No, we do not agree on any such naive notion. God is not waiting for His plan to be verified by history (or future for that matter). His plan has been fulfilled from all eternity. He knows all the events that will take place. Whether they are pre-programmed responses or foreknown acts of our free will, or a combination thereof, makes no difference, because one way or another, His plan will be fulfilled in time relative to us, no matter which view we believe is correct. In your world, man is a pre-programmed robot; in ours, he is a rational being capable of virtue — if he cleaves to God, because He made us such.

As for His plan, besides Moses, Abraham, Adam and Eve, He also made Buddha, Muslims, Eskimos, and Tasmanian tribes, all of whom have nothing to do with biblical events. We are also surrounded by planets and stars, and billions of galaxies, and none of us has any clue what does that have to do with God's plan for the Creation.

You may object that man has the ooze of divine free will and that man's free will can frustrate God's plan.
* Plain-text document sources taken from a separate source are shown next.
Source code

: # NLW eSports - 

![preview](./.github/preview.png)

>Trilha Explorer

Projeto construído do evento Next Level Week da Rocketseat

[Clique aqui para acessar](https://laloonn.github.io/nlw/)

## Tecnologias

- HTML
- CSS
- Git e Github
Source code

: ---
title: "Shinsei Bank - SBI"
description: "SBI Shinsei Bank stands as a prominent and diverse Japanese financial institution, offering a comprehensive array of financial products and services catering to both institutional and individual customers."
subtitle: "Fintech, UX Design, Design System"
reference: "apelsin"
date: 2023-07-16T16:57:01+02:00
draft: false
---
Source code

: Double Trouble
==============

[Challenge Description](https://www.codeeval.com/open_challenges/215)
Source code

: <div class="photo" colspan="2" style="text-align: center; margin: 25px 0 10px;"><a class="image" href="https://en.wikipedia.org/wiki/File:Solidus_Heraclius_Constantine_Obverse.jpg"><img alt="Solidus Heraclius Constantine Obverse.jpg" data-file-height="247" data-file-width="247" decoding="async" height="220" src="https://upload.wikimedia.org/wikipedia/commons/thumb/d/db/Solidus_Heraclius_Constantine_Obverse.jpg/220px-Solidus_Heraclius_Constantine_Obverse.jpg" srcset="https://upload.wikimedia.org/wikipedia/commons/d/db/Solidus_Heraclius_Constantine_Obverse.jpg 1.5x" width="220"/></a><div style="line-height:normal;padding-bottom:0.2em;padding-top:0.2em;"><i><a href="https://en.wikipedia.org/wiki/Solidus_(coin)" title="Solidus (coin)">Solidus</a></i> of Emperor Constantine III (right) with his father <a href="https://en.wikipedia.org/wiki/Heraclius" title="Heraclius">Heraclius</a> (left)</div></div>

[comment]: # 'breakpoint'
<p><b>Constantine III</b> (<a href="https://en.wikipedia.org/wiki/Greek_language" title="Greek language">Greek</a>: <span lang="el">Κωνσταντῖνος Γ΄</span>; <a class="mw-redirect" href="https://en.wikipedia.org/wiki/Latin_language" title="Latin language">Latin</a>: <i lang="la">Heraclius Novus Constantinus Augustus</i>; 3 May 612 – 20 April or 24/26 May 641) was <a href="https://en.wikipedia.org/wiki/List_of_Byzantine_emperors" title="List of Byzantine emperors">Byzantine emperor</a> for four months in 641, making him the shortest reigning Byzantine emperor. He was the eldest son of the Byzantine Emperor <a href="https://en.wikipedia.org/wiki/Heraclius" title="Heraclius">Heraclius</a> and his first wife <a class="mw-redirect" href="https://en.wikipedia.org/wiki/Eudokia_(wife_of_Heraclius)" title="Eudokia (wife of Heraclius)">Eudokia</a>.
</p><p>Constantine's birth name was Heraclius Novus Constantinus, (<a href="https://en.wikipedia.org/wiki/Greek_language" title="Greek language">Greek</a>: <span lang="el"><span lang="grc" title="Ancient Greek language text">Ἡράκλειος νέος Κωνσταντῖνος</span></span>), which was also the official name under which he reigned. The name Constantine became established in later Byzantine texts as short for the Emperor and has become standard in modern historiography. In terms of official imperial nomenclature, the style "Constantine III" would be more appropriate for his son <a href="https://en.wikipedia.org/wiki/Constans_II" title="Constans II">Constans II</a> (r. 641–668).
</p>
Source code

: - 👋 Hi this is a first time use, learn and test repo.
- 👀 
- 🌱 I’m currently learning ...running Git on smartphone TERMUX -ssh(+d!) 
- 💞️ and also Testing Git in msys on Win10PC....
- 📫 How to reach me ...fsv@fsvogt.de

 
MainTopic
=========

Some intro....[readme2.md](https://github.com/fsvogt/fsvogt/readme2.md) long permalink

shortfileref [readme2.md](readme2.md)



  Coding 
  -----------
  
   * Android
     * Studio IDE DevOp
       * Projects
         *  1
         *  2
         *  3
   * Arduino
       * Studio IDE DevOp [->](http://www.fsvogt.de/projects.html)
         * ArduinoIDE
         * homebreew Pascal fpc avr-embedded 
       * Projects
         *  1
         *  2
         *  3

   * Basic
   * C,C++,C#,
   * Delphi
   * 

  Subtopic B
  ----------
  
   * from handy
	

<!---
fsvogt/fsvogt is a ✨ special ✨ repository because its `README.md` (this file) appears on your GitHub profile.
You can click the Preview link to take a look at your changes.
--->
We who believe in the sovereignty of God object to any notion that man can frustrate God's plan

Well, if man is created to be a rational creature, he would posses "the ooze" of free will by God's grace no doubt, thus separating him from the beasts (over whom God gave us dominion), who can make decisions only by necessity.

We who believe in the sovereignty of God object to any notion that man can frustrate God's plan

On that we do agree, but probably for different reasons. :)

5,873 posted on 05/08/2006 3:08:57 AM PDT by kosta50 (Eastern Orthodoxy is pure Christianity)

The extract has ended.